WHAT IS BEING ASKED >> Go through the records, and copy each line in which the string "ExerciseList" is present.

INPUT >>
+ + + +

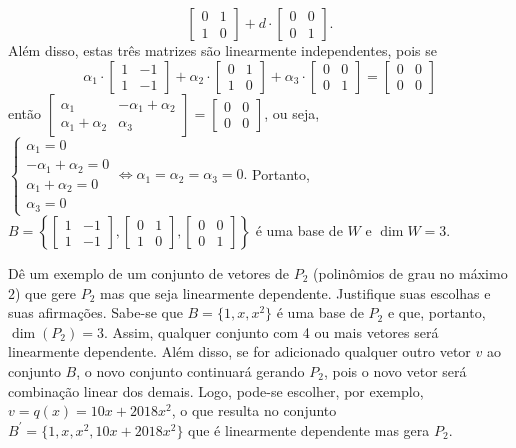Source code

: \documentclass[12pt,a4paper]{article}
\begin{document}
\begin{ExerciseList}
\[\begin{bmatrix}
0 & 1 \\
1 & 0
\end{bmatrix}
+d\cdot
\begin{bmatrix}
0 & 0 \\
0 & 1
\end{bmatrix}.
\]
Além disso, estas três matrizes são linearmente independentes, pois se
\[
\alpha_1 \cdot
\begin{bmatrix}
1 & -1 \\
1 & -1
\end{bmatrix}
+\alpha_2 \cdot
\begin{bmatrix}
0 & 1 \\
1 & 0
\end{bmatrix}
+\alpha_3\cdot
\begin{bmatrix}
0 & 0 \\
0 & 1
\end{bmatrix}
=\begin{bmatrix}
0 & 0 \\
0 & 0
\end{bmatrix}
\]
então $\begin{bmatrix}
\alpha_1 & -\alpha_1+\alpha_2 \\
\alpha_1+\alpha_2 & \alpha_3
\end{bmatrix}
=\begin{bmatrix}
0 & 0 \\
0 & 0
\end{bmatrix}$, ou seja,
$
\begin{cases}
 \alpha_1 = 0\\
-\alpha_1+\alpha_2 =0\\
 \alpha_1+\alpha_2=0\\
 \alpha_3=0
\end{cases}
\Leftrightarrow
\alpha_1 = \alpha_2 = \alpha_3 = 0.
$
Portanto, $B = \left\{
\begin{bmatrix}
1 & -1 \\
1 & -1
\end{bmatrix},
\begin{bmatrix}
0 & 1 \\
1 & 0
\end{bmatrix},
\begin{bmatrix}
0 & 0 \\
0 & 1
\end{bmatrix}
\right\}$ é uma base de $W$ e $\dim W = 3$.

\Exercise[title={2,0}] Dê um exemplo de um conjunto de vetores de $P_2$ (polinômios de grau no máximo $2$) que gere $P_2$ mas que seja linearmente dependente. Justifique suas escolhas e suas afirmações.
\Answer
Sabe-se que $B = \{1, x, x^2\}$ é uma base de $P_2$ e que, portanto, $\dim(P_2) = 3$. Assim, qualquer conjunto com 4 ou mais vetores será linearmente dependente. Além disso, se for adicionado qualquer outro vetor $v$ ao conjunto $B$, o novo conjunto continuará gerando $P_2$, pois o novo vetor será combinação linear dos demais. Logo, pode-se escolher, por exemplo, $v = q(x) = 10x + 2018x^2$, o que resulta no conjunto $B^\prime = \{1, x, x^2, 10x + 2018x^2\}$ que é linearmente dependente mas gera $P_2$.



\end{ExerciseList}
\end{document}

+ + + +

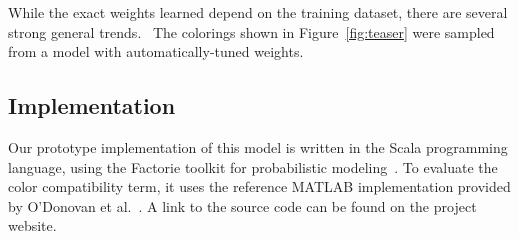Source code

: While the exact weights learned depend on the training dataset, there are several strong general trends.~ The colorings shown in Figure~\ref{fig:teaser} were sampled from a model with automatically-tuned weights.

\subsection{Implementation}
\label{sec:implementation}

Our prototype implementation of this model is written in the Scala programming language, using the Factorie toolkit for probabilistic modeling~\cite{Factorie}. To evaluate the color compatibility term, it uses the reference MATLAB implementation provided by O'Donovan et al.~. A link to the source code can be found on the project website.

+ + + +

SOLUTION BELOW >>
\begin{ExerciseList}
\end{ExerciseList}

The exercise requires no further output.